When a format is specified for a value, you can provide the key exists set to true in order to validate that the provided path exists.

Example usage is as follows:

{
  "type": "string",
  "format": "file-path",
  "exists": true
}

Note

If exists is set to false, this validation is ignored. Does not check if the path exists.

Note

If the parameter is set to null, false or an empty string, this validation is ignored. It does not check if the path exists.

Note

If the parameter is an S3 URL path, this validation is ignored. Use --validationS3PathCheck or set params.validationS3PathCheck = true to validate them.

mimetype

MIME type for a file path. Setting this value informs downstream tools about what kind of file is expected.

Should only be set when format is file-path.

{
  "type": "string",
  "format": "file-path",
  "mimetype": "text/csv"
}

schema

Path to a JSON schema file used to validate the supplied file.

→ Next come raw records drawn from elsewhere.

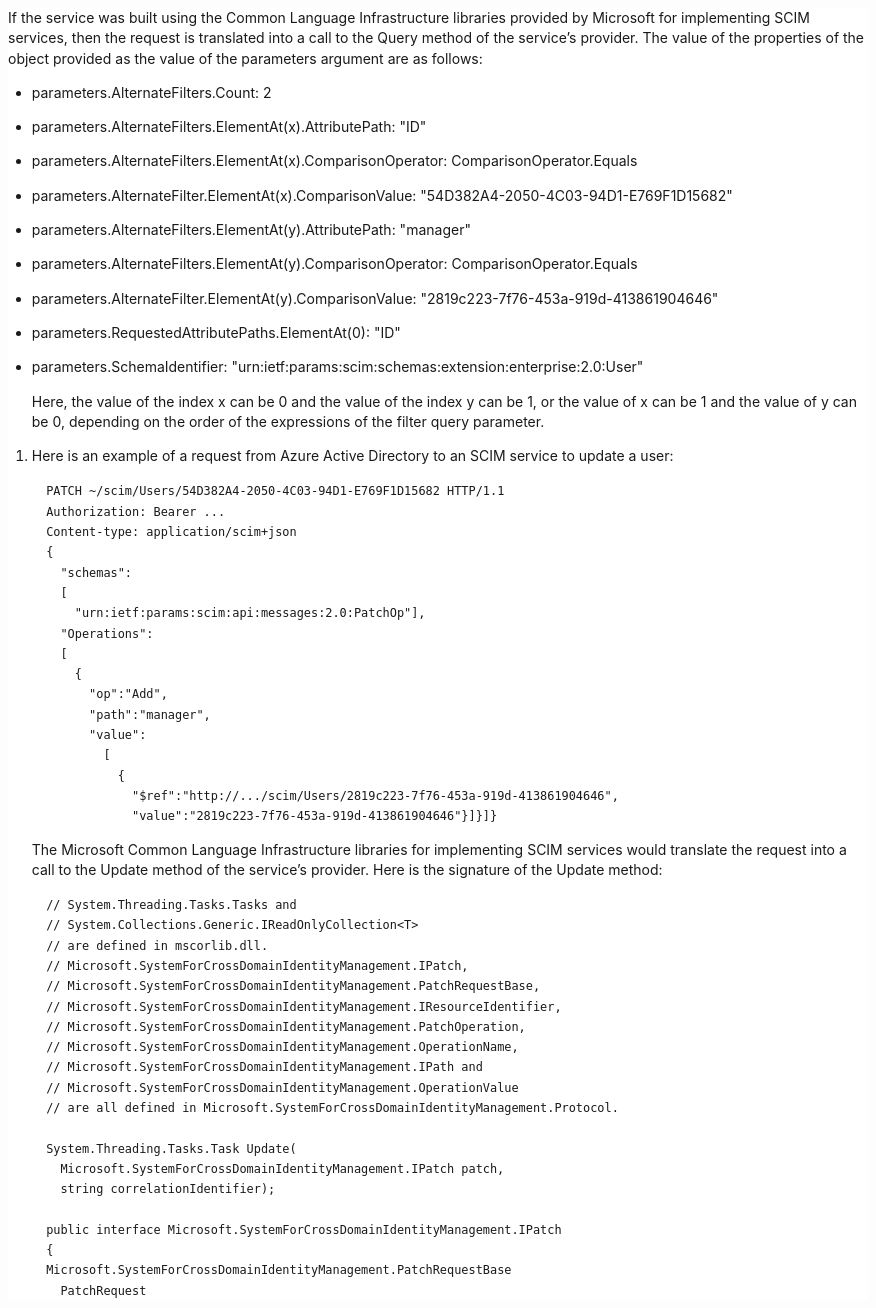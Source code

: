 
   If the service was built using the Common Language Infrastructure libraries provided by Microsoft for implementing SCIM services, then the request is translated into a call to the Query method of the service’s provider. The value of the properties of the object provided as the value of the parameters argument are as follows: 
  
* parameters.AlternateFilters.Count: 2
* parameters.AlternateFilters.ElementAt(x).AttributePath: "ID"
* parameters.AlternateFilters.ElementAt(x).ComparisonOperator: ComparisonOperator.Equals
* parameters.AlternateFilter.ElementAt(x).ComparisonValue:  "54D382A4-2050-4C03-94D1-E769F1D15682"
* parameters.AlternateFilters.ElementAt(y).AttributePath: "manager"
* parameters.AlternateFilters.ElementAt(y).ComparisonOperator: ComparisonOperator.Equals
* parameters.AlternateFilter.ElementAt(y).ComparisonValue:  "2819c223-7f76-453a-919d-413861904646"
* parameters.RequestedAttributePaths.ElementAt(0): "ID"
* parameters.SchemaIdentifier: "urn:ietf:params:scim:schemas:extension:enterprise:2.0:User"

  Here, the value of the index x can be 0 and the value of the index y can be 1, or the value of x can be 1 and the value of y can be 0, depending on the order of the expressions of the filter query parameter.   

1. Here is an example of a request from Azure Active Directory to an SCIM service to update a user: 

   ```
     PATCH ~/scim/Users/54D382A4-2050-4C03-94D1-E769F1D15682 HTTP/1.1
     Authorization: Bearer ...
     Content-type: application/scim+json
     {
       "schemas": 
       [
         "urn:ietf:params:scim:api:messages:2.0:PatchOp"],
       "Operations":
       [
         {
           "op":"Add",
           "path":"manager",
           "value":
             [
               {
                 "$ref":"http://.../scim/Users/2819c223-7f76-453a-919d-413861904646",
                 "value":"2819c223-7f76-453a-919d-413861904646"}]}]}
   ```

   The Microsoft Common Language Infrastructure libraries for implementing SCIM services would translate the request into a call to the Update method of the service’s provider. Here is the signature of the Update method: 

   ```
     // System.Threading.Tasks.Tasks and 
     // System.Collections.Generic.IReadOnlyCollection<T>
     // are defined in mscorlib.dll.  
     // Microsoft.SystemForCrossDomainIdentityManagement.IPatch, 
     // Microsoft.SystemForCrossDomainIdentityManagement.PatchRequestBase, 
     // Microsoft.SystemForCrossDomainIdentityManagement.IResourceIdentifier, 
     // Microsoft.SystemForCrossDomainIdentityManagement.PatchOperation, 
     // Microsoft.SystemForCrossDomainIdentityManagement.OperationName, 
     // Microsoft.SystemForCrossDomainIdentityManagement.IPath and 
     // Microsoft.SystemForCrossDomainIdentityManagement.OperationValue 
     // are all defined in Microsoft.SystemForCrossDomainIdentityManagement.Protocol. 

     System.Threading.Tasks.Task Update(
       Microsoft.SystemForCrossDomainIdentityManagement.IPatch patch, 
       string correlationIdentifier);

     public interface Microsoft.SystemForCrossDomainIdentityManagement.IPatch
     {
     Microsoft.SystemForCrossDomainIdentityManagement.PatchRequestBase 
       PatchRequest 
   ```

Should only be set when format is file-path.

Tip

Setting this field is key to working with sample sheet validation and channel generation, as described in the next section of the nf-validation docs.

These schema files are typically stored in the pipeline assets directory, but can be anywhere.

{
  "type": "string",
  "format": "file-path",
  "schema": "assets/foo_schema.json"
}

Note

If the parameter is set to null, false or an empty string, this validation is ignored. The file won't be validated.

Numeric-specific keys

minimum, maximum

Specify a minimum / maximum value for an integer or float number length with minimum and maximum.

If x is the value being validated, the following must hold true:

  • xminimum
  • xmaximum
{
  "type": "number",
  "minimum": 0,
  "maximum": 100
}

Note

The JSON schema doc also mention exclusiveMinimum, exclusiveMaximum and multipleOf keys. Because nf-validation uses stock JSON schema validation libraries, these should work for validating keys. However, they are not officially supported within the Nextflow schema ecosystem and so some interfaces may not recognise them.